■ Aim of the exercise ■
Given the material below, output exactly the lines from the line with "块格式化上下文（Block formatting context，简称" to the line with "- 每个元素的左外边距与包含块的左边界相接触，即使浮动元素也是如此", both ends included, and no other lines.

Given information section start

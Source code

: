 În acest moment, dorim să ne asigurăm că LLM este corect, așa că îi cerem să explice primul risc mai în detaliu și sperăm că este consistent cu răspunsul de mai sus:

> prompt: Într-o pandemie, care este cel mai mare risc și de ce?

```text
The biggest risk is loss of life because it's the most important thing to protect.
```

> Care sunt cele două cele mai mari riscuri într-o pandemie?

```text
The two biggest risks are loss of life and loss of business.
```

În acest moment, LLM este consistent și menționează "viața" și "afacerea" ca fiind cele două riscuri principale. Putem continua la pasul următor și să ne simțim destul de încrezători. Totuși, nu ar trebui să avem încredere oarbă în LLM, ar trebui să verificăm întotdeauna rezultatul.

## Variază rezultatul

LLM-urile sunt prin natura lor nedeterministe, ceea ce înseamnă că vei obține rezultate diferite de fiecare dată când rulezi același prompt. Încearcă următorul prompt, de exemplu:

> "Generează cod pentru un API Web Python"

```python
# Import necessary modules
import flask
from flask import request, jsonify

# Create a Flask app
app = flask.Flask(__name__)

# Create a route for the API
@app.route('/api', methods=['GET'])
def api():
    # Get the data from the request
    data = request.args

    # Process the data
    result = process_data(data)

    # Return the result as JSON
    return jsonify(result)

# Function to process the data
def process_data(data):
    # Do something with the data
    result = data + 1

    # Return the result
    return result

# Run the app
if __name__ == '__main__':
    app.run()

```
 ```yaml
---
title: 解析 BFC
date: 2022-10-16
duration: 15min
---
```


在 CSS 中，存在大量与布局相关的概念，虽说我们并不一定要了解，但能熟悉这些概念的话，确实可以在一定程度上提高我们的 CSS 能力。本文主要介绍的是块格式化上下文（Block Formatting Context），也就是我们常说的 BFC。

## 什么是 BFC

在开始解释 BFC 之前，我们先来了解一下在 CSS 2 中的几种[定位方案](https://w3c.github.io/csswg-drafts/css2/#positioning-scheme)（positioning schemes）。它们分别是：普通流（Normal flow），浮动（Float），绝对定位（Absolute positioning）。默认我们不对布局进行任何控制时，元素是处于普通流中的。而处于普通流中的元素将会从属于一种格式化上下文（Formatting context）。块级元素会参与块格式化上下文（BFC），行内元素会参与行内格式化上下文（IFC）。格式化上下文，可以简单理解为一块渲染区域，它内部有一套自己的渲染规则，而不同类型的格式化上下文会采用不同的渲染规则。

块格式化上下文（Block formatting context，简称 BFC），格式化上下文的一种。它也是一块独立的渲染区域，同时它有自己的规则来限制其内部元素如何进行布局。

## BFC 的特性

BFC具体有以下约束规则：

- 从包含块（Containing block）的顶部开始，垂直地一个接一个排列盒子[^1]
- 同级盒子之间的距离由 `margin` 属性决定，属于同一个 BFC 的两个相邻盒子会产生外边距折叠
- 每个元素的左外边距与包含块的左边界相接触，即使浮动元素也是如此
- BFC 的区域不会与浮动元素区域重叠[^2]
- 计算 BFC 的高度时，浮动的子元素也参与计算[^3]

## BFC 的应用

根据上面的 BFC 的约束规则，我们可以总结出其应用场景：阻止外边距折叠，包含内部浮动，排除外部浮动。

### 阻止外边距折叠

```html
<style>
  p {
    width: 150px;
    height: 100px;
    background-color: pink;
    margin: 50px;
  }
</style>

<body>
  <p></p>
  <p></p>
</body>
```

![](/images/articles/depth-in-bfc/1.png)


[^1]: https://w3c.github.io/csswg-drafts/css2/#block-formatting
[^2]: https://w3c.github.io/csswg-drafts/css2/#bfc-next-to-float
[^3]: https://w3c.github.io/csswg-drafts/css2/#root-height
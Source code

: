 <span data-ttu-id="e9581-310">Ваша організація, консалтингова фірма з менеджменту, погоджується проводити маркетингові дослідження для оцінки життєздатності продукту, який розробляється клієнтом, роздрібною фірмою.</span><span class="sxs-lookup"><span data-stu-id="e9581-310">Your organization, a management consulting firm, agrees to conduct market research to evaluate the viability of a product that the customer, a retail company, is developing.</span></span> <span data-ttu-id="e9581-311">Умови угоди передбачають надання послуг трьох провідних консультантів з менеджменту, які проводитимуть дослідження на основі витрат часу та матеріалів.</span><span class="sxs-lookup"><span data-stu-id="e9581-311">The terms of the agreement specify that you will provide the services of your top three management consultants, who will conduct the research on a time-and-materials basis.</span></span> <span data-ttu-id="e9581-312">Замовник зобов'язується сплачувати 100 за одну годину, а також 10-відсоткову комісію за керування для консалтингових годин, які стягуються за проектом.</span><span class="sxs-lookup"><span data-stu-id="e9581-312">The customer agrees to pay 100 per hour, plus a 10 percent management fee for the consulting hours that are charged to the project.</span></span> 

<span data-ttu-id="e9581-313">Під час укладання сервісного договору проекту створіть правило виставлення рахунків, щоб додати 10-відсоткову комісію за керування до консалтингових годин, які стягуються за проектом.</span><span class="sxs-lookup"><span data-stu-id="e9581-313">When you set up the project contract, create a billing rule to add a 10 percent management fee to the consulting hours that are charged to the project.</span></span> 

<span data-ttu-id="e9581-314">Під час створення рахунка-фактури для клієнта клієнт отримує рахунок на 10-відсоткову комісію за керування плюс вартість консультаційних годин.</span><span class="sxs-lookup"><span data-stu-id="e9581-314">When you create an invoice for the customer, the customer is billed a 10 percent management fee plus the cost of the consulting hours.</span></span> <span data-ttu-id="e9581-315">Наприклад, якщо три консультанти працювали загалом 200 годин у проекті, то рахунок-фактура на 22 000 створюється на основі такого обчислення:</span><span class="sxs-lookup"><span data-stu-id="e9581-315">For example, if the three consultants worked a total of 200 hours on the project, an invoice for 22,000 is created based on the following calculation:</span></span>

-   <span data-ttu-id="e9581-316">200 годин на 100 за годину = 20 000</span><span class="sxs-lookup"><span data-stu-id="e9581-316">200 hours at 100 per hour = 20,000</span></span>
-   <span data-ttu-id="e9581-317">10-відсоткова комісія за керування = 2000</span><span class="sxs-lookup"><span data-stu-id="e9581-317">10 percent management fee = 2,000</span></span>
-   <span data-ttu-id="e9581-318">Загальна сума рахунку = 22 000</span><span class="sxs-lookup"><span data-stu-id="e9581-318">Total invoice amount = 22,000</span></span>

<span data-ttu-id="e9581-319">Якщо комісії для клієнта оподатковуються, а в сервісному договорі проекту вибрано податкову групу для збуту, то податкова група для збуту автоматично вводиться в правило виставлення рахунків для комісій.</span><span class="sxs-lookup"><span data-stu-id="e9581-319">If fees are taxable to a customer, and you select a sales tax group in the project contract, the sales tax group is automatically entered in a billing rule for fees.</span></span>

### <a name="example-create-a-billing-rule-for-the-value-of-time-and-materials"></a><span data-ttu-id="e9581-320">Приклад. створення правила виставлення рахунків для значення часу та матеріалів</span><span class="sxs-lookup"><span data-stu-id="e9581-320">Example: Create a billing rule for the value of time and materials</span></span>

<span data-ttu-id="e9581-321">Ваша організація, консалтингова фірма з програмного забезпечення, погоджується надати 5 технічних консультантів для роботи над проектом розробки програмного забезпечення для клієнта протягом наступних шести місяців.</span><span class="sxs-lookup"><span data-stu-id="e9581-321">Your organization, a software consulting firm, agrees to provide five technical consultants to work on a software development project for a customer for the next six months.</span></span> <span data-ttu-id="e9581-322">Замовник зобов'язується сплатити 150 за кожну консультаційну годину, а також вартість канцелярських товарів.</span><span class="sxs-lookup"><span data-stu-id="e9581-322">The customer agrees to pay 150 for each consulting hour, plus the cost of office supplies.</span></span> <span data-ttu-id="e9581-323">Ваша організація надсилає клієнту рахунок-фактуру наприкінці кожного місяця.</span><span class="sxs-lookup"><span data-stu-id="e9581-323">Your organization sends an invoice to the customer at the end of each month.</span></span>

Given information section end

■ The completed task ■
块格式化上下文（Block formatting context，简称 BFC），格式化上下文的一种。它也是一块独立的渲染区域，同时它有自己的规则来限制其内部元素如何进行布局。

## BFC 的特性

BFC具体有以下约束规则：

- 从包含块（Containing block）的顶部开始，垂直地一个接一个排列盒子[^1]
- 同级盒子之间的距离由 `margin` 属性决定，属于同一个 BFC 的两个相邻盒子会产生外边距折叠
- 每个元素的左外边距与包含块的左边界相接触，即使浮动元素也是如此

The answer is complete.